Japan’s prime minister ordered his government on Thursday to begin work on increasing the number of women executives in major companies to 30 percent or more by 2030.
Women represented only 11.4 percent of executives in major listed companies in Japan in 2022, according to a cabinet office survey, although the figure has been rising in recent years.
“We seek to have the ratio of women among executives at 30 percent or more by 2030 in companies that are listed on the Tokyo Stock Exchange’s Prime Market,” Fumio Kishida told officials at a meeting on gender equality.
The Prime Market is the stock exchange’s leading sector.

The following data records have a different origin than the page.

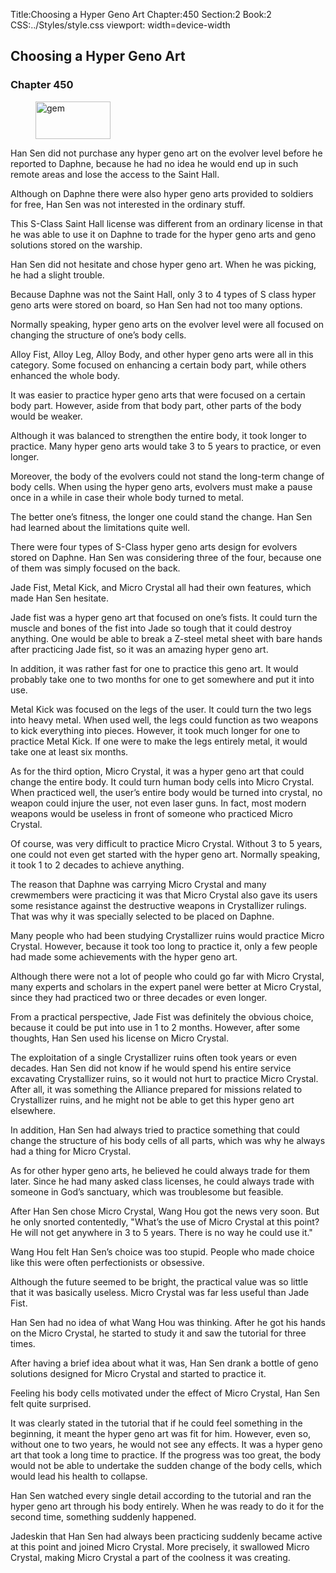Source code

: Title:Choosing a Hyper Geno Art 
Chapter:450 
Section:2 
Book:2 
CSS:../Styles/style.css 
viewport: width=device-width
  
## Choosing a Hyper Geno Art
### Chapter 450 
<figure>
	<img src="../Images/gem.gif" alt="gem" id="gem" width="120" height="60" />
</figure>
  

  
  Han Sen did not purchase any hyper geno art on the evolver level before he reported to Daphne, because he had no idea he would end up in such remote areas and lose the access to the Saint Hall.

Although on Daphne there were also hyper geno arts provided to soldiers for free, Han Sen was not interested in the ordinary stuff.

This S-Class Saint Hall license was different from an ordinary license in that he was able to use it on Daphne to trade for the hyper geno arts and geno solutions stored on the warship.

Han Sen did not hesitate and chose hyper geno art. When he was picking, he had a slight trouble.

Because Daphne was not the Saint Hall, only 3 to 4 types of S class hyper geno arts were stored on board, so Han Sen had not too many options.

Normally speaking, hyper geno arts on the evolver level were all focused on changing the structure of one’s body cells.

Alloy Fist, Alloy Leg, Alloy Body, and other hyper geno arts were all in this category. Some focused on enhancing a certain body part, while others enhanced the whole body.

It was easier to practice hyper geno arts that were focused on a certain body part. However, aside from that body part, other parts of the body would be weaker.

Although it was balanced to strengthen the entire body, it took longer to practice. Many hyper geno arts would take 3 to 5 years to practice, or even longer.

Moreover, the body of the evolvers could not stand the long-term change of body cells. When using the hyper geno arts, evolvers must make a pause once in a while in case their whole body turned to metal.

The better one’s fitness, the longer one could stand the change. Han Sen had learned about the limitations quite well.

There were four types of S-Class hyper geno arts design for evolvers stored on Daphne. Han Sen was considering three of the four, because one of them was simply focused on the back.

Jade Fist, Metal Kick, and Micro Crystal all had their own features, which made Han Sen hesitate.

Jade fist was a hyper geno art that focused on one’s fists. It could turn the muscle and bones of the fist into Jade so tough that it could destroy anything. One would be able to break a Z-steel metal sheet with bare hands after practicing Jade fist, so it was an amazing hyper geno art.

In addition, it was rather fast for one to practice this geno art. It would probably take one to two months for one to get somewhere and put it into use.

Metal Kick was focused on the legs of the user. It could turn the two legs into heavy metal. When used well, the legs could function as two weapons to kick everything into pieces. However, it took much longer for one to practice Metal Kick. If one were to make the legs entirely metal, it would take one at least six months.

As for the third option, Micro Crystal, it was a hyper geno art that could change the entire body. It could turn human body cells into Micro Crystal. When practiced well, the user’s entire body would be turned into crystal, no weapon could injure the user, not even laser guns. In fact, most modern weapons would be useless in front of someone who practiced Micro Crystal.

Of course, was very difficult to practice Micro Crystal. Without 3 to 5 years, one could not even get started with the hyper geno art. Normally speaking, it took 1 to 2 decades to achieve anything.

The reason that Daphne was carrying Micro Crystal and many crewmembers were practicing it was that Micro Crystal also gave its users some resistance against the destructive weapons in Crystallizer rulings. That was why it was specially selected to be placed on Daphne.

Many people who had been studying Crystallizer ruins would practice Micro Crystal. However, because it took too long to practice it, only a few people had made some achievements with the hyper geno art.

Although there were not a lot of people who could go far with Micro Crystal, many experts and scholars in the expert panel were better at Micro Crystal, since they had practiced two or three decades or even longer.

From a practical perspective, Jade Fist was definitely the obvious choice, because it could be put into use in 1 to 2 months. However, after some thoughts, Han Sen used his license on Micro Crystal.

The exploitation of a single Crystallizer ruins often took years or even decades. Han Sen did not know if he would spend his entire service excavating Crystallizer ruins, so it would not hurt to practice Micro Crystal. After all, it was something the Alliance prepared for missions related to Crystallizer ruins, and he might not be able to get this hyper geno art elsewhere.

In addition, Han Sen had always tried to practice something that could change the structure of his body cells of all parts, which was why he always had a thing for Micro Crystal.

As for other hyper geno arts, he believed he could always trade for them later. Since he had many asked class licenses, he could always trade with someone in God’s sanctuary, which was troublesome but feasible.

After Han Sen chose Micro Crystal, Wang Hou got the news very soon. But he only snorted contentedly, "What’s the use of Micro Crystal at this point? He will not get anywhere in 3 to 5 years. There is no way he could use it."

Wang Hou felt Han Sen’s choice was too stupid. People who made choice like this were often perfectionists or obsessive.

Although the future seemed to be bright, the practical value was so little that it was basically useless. Micro Crystal was far less useful than Jade Fist.

Han Sen had no idea of what Wang Hou was thinking. After he got his hands on the Micro Crystal, he started to study it and saw the tutorial for three times.

After having a brief idea about what it was, Han Sen drank a bottle of geno solutions designed for Micro Crystal and started to practice it.

Feeling his body cells motivated under the effect of Micro Crystal, Han Sen felt quite surprised.

It was clearly stated in the tutorial that if he could feel something in the beginning, it meant the hyper geno art was fit for him. However, even so, without one to two years, he would not see any effects. It was a hyper geno art that took a long time to practice. If the progress was too great, the body would not be able to undertake the sudden change of the body cells, which would lead his health to collapse.

Han Sen watched every single detail according to the tutorial and ran the hyper geno art through his body entirely. When he was ready to do it for the second time, something suddenly happened.

Jadeskin that Han Sen had always been practicing suddenly became active at this point and joined Micro Crystal. More precisely, it swallowed Micro Crystal, making Micro Crystal a part of the coolness it was creating.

Kishida said ensuring diversity would boost innovation as well as the economy.
The meeting also discussed how to offer more permanent jobs to women, many of whom are part-time workers as they try to balance childcare and employment.
Japan is struggling to improve gender gaps in leadership positions, notably in politics and in the upper echelons of business, as well as the wage gap between men and women workers.
Japanese women have access to high standards of education and are well-represented in the workforce, but the country ranks consistently low in the World Economic Forum’s Global Gender Gap report.
Japan was placed 116th out of 146 ranked in 2022.
Gender gaps in corporate leadership are a global phenomenon, with research showing only a handful of countries have companies where women make up more than a quarter of senior management.